A religious painting of the Madonna and Child, with the Madonna wearing a red dress and holding the infant Jesus, who is partially naked, against a scenic landscape background.

Raphael; Sublime Poetry at the Met, New York

Raphael: Sublime Poetry is the first comprehensive exhibition on Raffaello ever held in the United States, seven years in the making, bringing together more than 200 works from the Louvre, the Uffizi, the Vatican Museums, and collections across the world. Many of these works have never been seen outside Europe before. It is on view at the Metropolitan Museum of Art in New York from March 29 to June 28, 2026. This was one of the exhibitions I was most excited to see in 2026, and it did not disappoint.

(Note: not all paintings shown above are by Raphael)

People viewing Leonardo da Vinci's painting 'The Mona Lisa' in a museum.

Growing up in Italy, I studied Raffaello at school the way you study someone whose work you have always known, so present in the culture that you almost stop seeing it. Seeing it in person at the Met was a different experience entirely.

The elegance of the forms. The softness of the figures. The harmony of everything, color, composition, light, working together so effortlessly as if it could not have been any other way. There is a quality to his work that is immediately calming and immediately transporting. You step in front of a painting and the world outside it goes quiet.

What stayed with me most were the figures, the women, but not only them.

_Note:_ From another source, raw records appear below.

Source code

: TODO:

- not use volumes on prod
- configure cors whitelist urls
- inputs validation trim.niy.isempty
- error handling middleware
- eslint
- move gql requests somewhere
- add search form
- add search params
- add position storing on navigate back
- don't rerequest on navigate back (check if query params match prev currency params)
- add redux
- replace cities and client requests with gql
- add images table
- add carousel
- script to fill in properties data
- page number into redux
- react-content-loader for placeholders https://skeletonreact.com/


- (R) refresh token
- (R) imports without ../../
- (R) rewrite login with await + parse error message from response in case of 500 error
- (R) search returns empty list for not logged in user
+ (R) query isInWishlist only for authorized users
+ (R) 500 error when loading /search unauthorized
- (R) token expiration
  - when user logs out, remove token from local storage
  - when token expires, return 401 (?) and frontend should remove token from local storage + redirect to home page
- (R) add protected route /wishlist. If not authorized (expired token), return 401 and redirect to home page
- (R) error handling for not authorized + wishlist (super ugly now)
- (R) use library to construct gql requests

The Portrait of Bindo Altoviti stopped me for a long time. A young man, graceful and completely at ease, turning his head back toward you. There is something about the way Raffaello painted people, that softness, that idealized grace, that is hard to look away from. It is not realistic in the way we think of realism today. It is something more like a dream of what people could look like, refined, serene, perfectly themselves.

That quality is perhaps most visible in the Madonna and Child paintings and the portraits of women. There is something almost fairy tale about the way Raffaello painted women, an idealized grace that feels gentle rather than remote, tender rather than untouchable. The Portrait of a Young Woman with a Unicorn, which I remembered vividly from school, was even more striking in person. She is so poised, so perfectly composed, so beautiful that she barely seems real. And yet something about her feels completely human, the way she holds the small creature, the directness of her gaze.

The Alba Madonna stopped me too. That soft circular composition, the three figures so close together, the blue of Mary's mantle. What I didn't know until visiting the exhibition is that Raphael built that image of idealized motherhood from a very ordinary moment, using a young male assistant in his workshop as the model for the Virgin. The most tender, ethereal painting was grounded in something completely human. That detail changed how I saw the whole room.

Seeing his work in person reminded me why Raffaello has stayed with people for five hundred years. It is not complicated. It simply asks you to look, and when you do, it gives you something back.